▶ _EXERCISE OBJECTIVE_
Lines from the material below that hold the string "const" are what is needed; copy each of them.

▶ _INFORMATION_
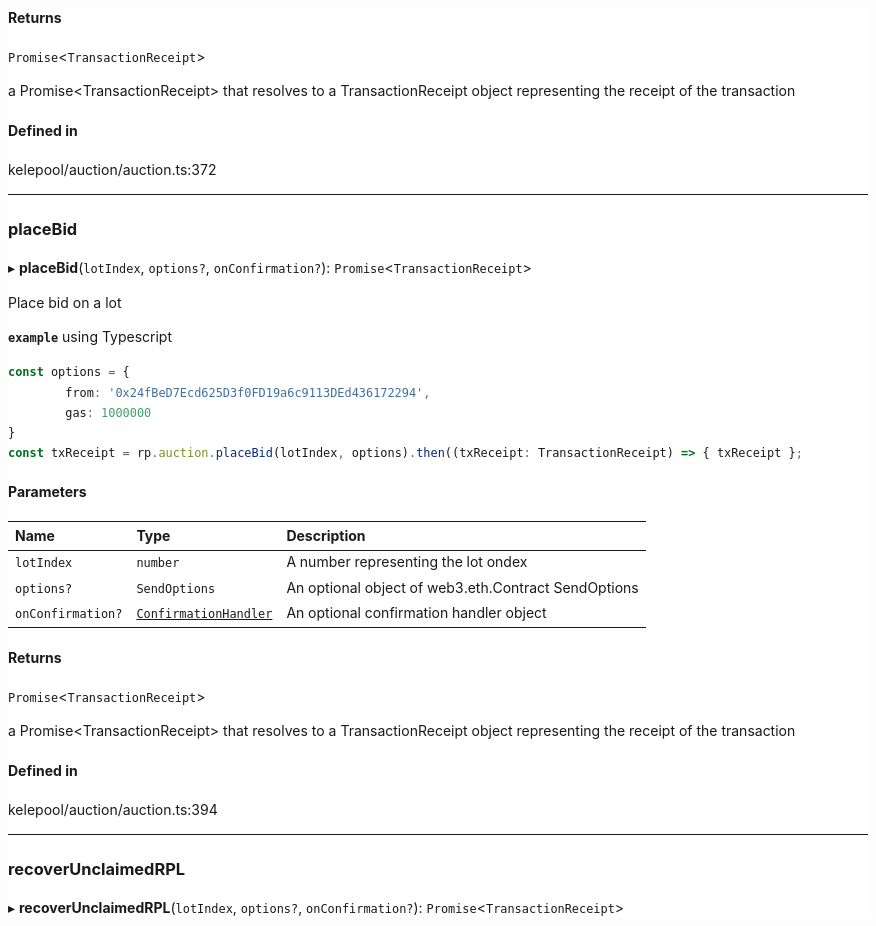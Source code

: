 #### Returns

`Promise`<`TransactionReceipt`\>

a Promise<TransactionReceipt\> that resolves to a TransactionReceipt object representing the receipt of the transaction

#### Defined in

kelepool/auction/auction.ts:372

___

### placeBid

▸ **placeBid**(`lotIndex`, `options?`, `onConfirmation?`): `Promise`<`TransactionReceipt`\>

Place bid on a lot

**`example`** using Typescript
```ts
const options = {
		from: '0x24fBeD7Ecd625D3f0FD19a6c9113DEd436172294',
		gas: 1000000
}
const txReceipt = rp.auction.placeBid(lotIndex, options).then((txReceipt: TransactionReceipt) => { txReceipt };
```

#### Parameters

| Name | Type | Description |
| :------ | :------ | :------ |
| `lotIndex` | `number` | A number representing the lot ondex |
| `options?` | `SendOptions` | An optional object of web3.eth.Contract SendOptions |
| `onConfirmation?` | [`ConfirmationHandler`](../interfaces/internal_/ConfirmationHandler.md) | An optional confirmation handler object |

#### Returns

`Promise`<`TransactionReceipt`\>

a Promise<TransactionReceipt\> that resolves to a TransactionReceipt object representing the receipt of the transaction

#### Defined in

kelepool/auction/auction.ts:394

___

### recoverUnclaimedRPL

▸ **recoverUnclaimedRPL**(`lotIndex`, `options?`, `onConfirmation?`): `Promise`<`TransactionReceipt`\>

---

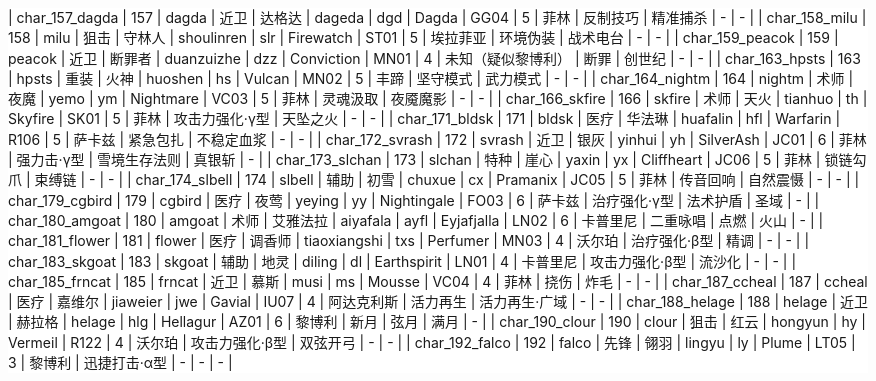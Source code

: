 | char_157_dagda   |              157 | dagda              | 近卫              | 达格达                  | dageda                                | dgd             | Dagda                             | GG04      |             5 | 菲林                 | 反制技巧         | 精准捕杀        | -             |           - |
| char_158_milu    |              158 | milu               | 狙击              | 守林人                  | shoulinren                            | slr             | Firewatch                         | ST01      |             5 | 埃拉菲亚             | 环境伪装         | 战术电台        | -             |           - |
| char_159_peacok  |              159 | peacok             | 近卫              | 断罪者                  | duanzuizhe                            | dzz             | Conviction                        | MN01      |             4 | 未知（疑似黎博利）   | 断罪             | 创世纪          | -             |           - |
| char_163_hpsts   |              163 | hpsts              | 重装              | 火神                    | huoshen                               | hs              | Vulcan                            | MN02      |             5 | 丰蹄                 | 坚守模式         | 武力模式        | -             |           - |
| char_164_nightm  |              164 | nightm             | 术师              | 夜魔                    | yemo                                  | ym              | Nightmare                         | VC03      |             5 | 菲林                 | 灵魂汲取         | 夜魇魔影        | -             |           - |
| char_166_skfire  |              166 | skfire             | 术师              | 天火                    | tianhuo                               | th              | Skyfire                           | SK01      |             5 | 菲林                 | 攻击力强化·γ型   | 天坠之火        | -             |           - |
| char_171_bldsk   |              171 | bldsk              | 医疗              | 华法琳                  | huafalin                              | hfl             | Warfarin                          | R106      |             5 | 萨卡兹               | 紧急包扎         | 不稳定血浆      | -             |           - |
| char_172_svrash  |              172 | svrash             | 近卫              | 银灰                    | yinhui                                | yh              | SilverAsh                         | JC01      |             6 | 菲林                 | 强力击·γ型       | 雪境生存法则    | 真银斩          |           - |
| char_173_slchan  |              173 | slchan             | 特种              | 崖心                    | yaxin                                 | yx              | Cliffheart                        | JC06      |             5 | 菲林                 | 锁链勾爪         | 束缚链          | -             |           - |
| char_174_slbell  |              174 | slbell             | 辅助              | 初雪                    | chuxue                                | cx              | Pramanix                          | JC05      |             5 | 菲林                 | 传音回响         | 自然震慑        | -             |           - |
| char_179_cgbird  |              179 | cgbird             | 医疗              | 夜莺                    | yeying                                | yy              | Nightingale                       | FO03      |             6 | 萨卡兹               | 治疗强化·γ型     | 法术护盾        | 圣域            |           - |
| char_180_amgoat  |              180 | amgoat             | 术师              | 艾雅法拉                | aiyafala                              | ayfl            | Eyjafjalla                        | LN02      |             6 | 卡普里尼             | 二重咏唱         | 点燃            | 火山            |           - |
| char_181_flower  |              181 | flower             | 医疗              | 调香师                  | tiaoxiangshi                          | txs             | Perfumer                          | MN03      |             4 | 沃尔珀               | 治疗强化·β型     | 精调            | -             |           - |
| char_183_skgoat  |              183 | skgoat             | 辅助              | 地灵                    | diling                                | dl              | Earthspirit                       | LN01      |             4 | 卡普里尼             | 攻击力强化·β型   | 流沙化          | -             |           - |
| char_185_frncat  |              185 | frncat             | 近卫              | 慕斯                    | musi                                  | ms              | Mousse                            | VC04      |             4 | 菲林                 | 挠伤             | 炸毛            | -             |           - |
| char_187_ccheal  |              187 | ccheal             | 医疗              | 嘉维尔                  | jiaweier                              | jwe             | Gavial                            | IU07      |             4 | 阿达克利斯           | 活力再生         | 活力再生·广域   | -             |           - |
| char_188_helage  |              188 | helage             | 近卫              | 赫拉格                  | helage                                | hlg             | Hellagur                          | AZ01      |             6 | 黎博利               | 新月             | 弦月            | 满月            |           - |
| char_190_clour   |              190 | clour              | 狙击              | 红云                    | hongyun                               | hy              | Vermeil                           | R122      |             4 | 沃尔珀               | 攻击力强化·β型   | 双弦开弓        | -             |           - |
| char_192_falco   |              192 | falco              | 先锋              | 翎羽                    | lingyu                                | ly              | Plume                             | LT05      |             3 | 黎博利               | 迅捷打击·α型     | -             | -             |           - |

▶ _RESPONSE TO THIS EXERCISE_
const options = {
const txReceipt = rp.auction.placeBid(lotIndex, options).then((txReceipt: TransactionReceipt) => { txReceipt };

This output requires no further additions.